Task details:
Locate and copy each line in the data that contains the word "ecuación".

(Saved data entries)

_ _ _

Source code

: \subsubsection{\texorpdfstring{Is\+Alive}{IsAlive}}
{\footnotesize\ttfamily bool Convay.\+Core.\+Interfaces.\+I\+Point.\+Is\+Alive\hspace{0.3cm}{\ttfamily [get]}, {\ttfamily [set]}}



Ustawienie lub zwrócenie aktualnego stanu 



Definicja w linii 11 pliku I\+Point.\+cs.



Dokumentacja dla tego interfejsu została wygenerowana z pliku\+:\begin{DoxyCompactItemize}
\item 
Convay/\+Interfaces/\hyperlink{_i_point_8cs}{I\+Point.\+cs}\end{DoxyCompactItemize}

_ _ _

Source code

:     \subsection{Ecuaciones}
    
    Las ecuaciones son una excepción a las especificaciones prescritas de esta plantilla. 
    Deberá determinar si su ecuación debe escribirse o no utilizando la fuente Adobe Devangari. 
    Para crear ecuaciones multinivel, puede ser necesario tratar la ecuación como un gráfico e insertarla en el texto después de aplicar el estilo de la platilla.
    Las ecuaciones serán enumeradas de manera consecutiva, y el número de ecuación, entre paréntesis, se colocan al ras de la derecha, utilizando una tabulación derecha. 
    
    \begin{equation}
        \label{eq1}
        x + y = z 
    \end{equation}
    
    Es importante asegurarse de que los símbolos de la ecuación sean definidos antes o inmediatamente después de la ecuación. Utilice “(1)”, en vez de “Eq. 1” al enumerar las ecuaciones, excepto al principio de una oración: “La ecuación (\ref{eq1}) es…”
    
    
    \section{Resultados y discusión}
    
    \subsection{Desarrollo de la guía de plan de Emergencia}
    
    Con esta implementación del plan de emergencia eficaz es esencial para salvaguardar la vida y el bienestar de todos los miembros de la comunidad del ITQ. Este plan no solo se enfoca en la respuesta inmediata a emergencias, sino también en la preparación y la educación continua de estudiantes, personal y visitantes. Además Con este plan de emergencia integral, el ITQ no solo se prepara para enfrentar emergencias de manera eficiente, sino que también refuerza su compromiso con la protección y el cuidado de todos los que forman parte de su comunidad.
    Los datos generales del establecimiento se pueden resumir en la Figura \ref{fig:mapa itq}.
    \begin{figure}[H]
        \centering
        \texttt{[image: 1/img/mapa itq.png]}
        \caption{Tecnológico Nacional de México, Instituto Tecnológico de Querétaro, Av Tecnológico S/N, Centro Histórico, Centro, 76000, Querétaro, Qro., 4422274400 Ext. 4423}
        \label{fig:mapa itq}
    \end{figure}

_ _ _

Result of the exercise:
    Deberá determinar si su ecuación debe escribirse o no utilizando la fuente Adobe Devangari. 
    Para crear ecuaciones multinivel, puede ser necesario tratar la ecuación como un gráfico e insertarla en el texto después de aplicar el estilo de la platilla.
    Las ecuaciones serán enumeradas de manera consecutiva, y el número de ecuación, entre paréntesis, se colocan al ras de la derecha, utilizando una tabulación derecha. 
    Es importante asegurarse de que los símbolos de la ecuación sean definidos antes o inmediatamente después de la ecuación. Utilice “(1)”, en vez de “Eq. 1” al enumerar las ecuaciones, excepto al principio de una oración: “La ecuación (\ref{eq1}) es…”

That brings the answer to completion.